After a moment of eyeing her shyly, the little children waved back, small black hands raised high above their curly heads.
But look what I would have missed out on, she thought, if I hadn’t come to Moresby.
She had not long turned her attention back to the South Pacific Post when a soldier appeared in front of her.
‘Missus... mi Wafiago, ‘ he said, his huge beam contagious.
‘Hello, Wafiago. You come to get me?’
‘Yes... mi driver bilong yu...’ he said proudly, bending down to pick up Merryn’s case.
She noticed he was not as dark as Phillip, but taller. For some reason she’d expected Phillip, yet was grateful for anyone. In any case, she told herself, feeling a stab of pain, Phillip had probably driven Jake and Amanda to the picnic at Idler’s Bay.
‘Thank you, Wafiago,’ she said, following him to the car. ‘Do you know where we’re going?’
Nodding enthusiastically, he opened the boot, carefully placing her suitcase inside.
‘Where are you from?’ she asked a few minutes later, as they drove down the busy main street with cars parked on both sides.
‘Me no save.’ He shook his head vigorously.
Was that where he came from, or didn’t he understand?
‘Your village, where is it?’
‘Ah,’ he said. ‘Vanimo—bilong Sepik.’
‘Is that a long way from Moresby?’
He nodded , ‘Longway tumas.’
She understood the longway part and left it at that.
A short time later, as the beach approached and then fell away when the road divided, they rounded the point.
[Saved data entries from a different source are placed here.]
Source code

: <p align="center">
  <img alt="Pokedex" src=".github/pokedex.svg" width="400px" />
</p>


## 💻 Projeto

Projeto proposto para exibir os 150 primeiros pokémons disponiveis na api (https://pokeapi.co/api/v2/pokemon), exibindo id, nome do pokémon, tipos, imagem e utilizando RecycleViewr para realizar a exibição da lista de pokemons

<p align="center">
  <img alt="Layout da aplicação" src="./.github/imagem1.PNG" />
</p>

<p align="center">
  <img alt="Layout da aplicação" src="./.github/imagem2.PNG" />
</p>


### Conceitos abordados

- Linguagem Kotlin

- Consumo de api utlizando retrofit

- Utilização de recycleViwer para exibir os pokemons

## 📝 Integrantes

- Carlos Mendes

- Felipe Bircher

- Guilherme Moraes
Slowing down he turned to face her.
‘Em bilong Koki,’ he said, pointing through the windscreen at an expanse of makeshift stalls spread out under tall palm trees and multicoloured umbrellas. Beyond the stalls, native outrigger canoes, some with crude timber masts and hessian sails, dropped off fish and other produce. A little further on, dozens of archaic houseboats were tied to the shore. Under the palms and corrugated roofs, the dark-skinned masses thronged, their clothes a maze of zychoodelic colours.
Wafiago stopped the car, and Merryn opened her window wider. Straightaway an aroma she had never experienced before assaulted her—a mixture of fish cooked on wood fires, the sweat of humans, dry dust, and tobacco smoke. It was different but not unpleasant.
She opened the door and asked Wafiago to wait. Maybe it would be nice to arrive with something for Tori, the girl she was to flat with. The pineapple and mangoes she picked up from a bare-breasted meri‘s straw mat felt ripe and juicy and the paw paws and bananas firm. She squirmed a little as live crabs, tied up with string, wriggled on the mat next to the fruit. Laid out on the dry dirt were intricate wooden carvings, vibrant rainbow coloured string bilums, shell bags, and necklaces. Next to that— on a hessian bag—sweet potatoes, village greens, and wild yams sat alongside piles of betel nut and clumps of firewood. In a wire cage, a white cockerel poked his beak through a hole trying to peck at the dirt. Further on, a tight group of men stood smoking and chewing betel nut under a tree. But mostly the people, Papuans and some Europeans, wandered happily.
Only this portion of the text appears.